[Task goal]: Please report every line from the material that contains the word "same".
--- Material provided ---
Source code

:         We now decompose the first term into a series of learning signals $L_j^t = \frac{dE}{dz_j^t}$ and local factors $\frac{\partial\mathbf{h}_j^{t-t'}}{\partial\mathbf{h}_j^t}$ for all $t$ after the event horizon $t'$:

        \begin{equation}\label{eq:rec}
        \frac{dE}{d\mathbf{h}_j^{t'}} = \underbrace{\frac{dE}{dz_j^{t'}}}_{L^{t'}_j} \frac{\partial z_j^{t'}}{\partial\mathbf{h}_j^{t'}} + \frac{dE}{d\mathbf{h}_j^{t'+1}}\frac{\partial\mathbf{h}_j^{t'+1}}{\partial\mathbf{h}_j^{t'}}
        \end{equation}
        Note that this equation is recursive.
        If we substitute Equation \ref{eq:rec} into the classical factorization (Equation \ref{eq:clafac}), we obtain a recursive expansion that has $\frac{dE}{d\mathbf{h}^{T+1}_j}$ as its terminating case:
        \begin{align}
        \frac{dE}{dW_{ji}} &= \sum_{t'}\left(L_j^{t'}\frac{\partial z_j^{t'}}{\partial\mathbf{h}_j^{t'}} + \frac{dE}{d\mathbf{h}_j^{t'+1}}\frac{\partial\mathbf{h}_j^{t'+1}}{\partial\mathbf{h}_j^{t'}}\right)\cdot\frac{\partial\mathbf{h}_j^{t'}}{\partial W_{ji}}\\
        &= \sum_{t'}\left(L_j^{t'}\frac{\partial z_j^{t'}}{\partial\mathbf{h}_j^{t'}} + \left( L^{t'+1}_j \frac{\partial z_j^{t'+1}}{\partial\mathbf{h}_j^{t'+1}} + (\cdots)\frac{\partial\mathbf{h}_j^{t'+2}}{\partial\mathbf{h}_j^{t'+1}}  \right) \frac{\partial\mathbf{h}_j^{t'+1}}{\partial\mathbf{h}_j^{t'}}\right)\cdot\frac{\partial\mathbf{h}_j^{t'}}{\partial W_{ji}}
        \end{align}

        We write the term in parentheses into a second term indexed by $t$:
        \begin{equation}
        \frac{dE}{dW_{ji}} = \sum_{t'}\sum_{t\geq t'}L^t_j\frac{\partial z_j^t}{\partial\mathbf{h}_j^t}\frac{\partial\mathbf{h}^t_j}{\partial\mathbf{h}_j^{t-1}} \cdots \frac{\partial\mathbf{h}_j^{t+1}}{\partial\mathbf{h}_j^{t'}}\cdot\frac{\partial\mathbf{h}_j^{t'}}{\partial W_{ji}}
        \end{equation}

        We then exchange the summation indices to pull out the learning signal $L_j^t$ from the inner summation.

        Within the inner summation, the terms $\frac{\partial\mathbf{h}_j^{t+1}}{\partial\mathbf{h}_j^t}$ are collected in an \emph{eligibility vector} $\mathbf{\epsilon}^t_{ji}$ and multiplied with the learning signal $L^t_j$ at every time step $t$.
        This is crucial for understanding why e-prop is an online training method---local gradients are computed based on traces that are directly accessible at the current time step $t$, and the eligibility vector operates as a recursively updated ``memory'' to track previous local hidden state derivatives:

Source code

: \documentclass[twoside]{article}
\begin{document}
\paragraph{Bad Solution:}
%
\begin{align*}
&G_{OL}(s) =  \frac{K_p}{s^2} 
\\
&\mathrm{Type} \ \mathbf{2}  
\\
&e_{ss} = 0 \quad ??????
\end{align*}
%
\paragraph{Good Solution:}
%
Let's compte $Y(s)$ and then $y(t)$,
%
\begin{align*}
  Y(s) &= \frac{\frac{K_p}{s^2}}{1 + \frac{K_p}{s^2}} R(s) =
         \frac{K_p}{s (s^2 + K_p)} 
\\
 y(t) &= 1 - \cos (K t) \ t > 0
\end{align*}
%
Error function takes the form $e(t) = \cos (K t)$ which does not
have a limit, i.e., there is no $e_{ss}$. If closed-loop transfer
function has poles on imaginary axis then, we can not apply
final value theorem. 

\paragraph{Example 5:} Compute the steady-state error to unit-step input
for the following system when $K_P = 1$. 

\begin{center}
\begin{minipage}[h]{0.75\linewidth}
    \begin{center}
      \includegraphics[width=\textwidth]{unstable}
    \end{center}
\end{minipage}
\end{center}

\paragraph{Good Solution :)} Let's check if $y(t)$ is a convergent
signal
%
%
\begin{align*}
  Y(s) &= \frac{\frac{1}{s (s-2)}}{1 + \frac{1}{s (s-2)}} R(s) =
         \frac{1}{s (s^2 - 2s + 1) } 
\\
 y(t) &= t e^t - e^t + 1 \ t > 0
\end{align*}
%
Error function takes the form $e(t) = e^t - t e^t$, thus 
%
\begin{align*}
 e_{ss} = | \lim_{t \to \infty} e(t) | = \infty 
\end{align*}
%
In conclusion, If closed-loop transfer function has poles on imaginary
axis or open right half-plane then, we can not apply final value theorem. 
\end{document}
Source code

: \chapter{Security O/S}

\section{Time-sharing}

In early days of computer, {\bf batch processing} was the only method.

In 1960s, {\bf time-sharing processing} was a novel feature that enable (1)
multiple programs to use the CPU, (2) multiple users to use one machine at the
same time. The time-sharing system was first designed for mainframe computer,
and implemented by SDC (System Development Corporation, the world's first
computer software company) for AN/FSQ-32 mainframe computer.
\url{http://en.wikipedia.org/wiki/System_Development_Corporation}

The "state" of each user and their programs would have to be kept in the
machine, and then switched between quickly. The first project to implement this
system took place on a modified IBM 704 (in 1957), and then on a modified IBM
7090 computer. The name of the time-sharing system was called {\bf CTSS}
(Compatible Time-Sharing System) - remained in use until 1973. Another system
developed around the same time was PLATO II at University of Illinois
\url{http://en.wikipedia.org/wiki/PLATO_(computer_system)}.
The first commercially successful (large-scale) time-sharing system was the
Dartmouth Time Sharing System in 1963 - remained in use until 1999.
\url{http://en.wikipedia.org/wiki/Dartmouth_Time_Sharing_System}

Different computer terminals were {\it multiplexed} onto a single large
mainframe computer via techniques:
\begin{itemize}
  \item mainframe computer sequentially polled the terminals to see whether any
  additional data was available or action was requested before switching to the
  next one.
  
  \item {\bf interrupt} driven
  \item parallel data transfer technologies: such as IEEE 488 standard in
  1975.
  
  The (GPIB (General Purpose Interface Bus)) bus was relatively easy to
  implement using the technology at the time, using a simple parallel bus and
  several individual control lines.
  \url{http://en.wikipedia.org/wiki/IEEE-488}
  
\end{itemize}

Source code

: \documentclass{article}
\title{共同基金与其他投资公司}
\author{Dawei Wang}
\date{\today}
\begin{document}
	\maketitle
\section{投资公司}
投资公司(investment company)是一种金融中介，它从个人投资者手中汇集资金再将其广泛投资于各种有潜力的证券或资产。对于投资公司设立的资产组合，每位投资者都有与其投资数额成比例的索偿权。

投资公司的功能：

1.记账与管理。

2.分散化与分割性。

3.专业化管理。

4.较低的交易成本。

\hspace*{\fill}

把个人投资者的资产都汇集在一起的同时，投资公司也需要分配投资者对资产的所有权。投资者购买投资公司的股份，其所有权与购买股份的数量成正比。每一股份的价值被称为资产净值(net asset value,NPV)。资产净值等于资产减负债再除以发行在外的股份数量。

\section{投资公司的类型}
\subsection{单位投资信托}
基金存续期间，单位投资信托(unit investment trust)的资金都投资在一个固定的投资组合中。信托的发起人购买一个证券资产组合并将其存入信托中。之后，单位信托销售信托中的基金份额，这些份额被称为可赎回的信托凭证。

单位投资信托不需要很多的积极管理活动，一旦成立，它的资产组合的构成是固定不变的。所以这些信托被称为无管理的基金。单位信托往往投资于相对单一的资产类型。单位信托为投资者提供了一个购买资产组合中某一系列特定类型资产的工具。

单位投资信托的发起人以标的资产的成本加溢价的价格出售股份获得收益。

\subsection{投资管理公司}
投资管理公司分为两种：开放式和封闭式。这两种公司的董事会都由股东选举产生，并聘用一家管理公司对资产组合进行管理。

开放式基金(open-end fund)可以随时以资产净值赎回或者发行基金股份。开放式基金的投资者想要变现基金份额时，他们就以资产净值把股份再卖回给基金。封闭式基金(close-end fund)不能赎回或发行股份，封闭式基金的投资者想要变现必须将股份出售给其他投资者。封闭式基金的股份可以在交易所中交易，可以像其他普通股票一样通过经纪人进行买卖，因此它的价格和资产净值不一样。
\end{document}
---
[Task response]:
same time. The time-sharing system was first designed for mainframe computer,
developed around the same time was PLATO II at University of Illinois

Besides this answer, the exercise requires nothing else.